REQUIRED ACTION: Reproduce exactly the lines below, starting with the line that contains "### Return type" and ending with the last line of the records, both included, and nothing else.

DATASET EXCERPTS:
□ □ □ □ □

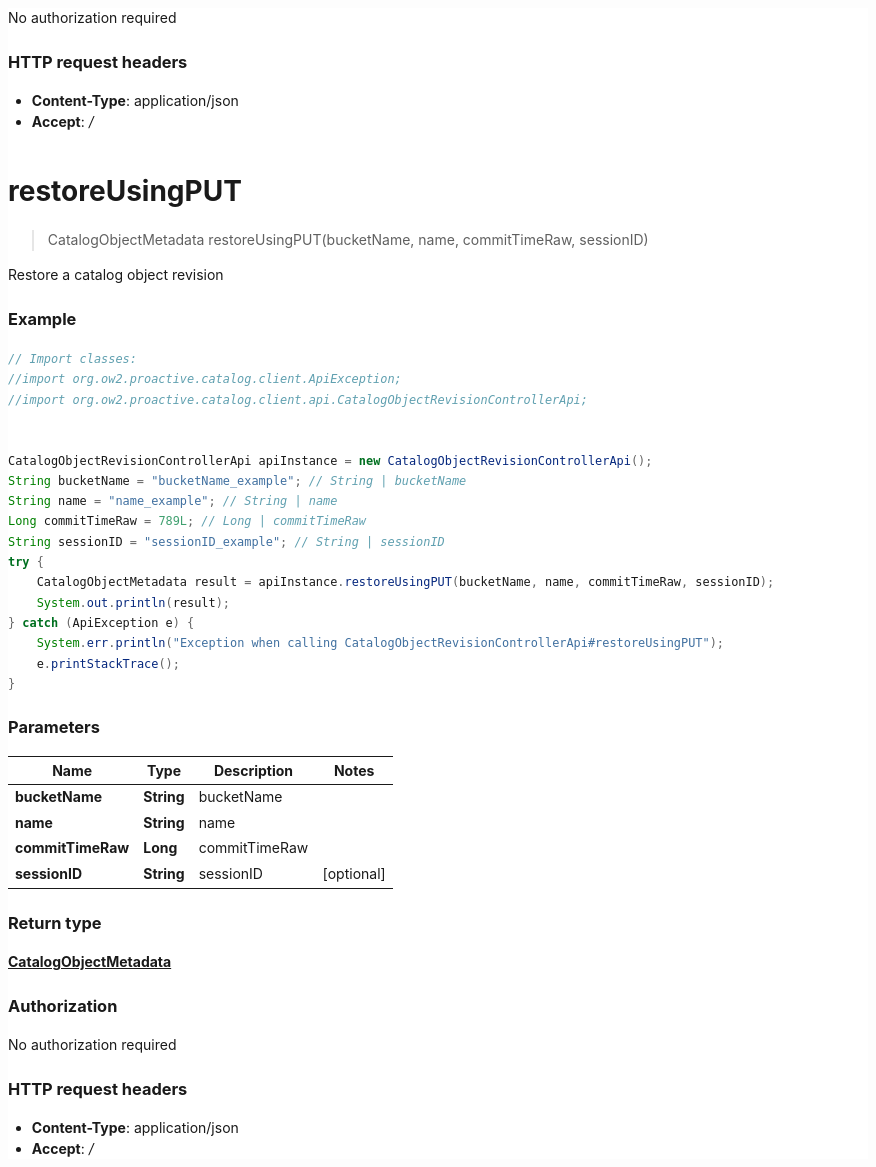 No authorization required

### HTTP request headers

 - **Content-Type**: application/json
 - **Accept**: */*

<a name="restoreUsingPUT"></a>
# **restoreUsingPUT**
> CatalogObjectMetadata restoreUsingPUT(bucketName, name, commitTimeRaw, sessionID)

Restore a catalog object revision

### Example
```java
// Import classes:
//import org.ow2.proactive.catalog.client.ApiException;
//import org.ow2.proactive.catalog.client.api.CatalogObjectRevisionControllerApi;


CatalogObjectRevisionControllerApi apiInstance = new CatalogObjectRevisionControllerApi();
String bucketName = "bucketName_example"; // String | bucketName
String name = "name_example"; // String | name
Long commitTimeRaw = 789L; // Long | commitTimeRaw
String sessionID = "sessionID_example"; // String | sessionID
try {
    CatalogObjectMetadata result = apiInstance.restoreUsingPUT(bucketName, name, commitTimeRaw, sessionID);
    System.out.println(result);
} catch (ApiException e) {
    System.err.println("Exception when calling CatalogObjectRevisionControllerApi#restoreUsingPUT");
    e.printStackTrace();
}
```

### Parameters

Name | Type | Description  | Notes
------------- | ------------- | ------------- | -------------
 **bucketName** | **String**| bucketName |
 **name** | **String**| name |
 **commitTimeRaw** | **Long**| commitTimeRaw |
 **sessionID** | **String**| sessionID | [optional]

### Return type

[**CatalogObjectMetadata**](CatalogObjectMetadata.md)

### Authorization

No authorization required

### HTTP request headers

 - **Content-Type**: application/json
 - **Accept**: */*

□ □ □ □ □

WORKED SOLUTION:
### Return type

[**CatalogObjectMetadata**](CatalogObjectMetadata.md)

### Authorization

No authorization required

### HTTP request headers

 - **Content-Type**: application/json
 - **Accept**: */*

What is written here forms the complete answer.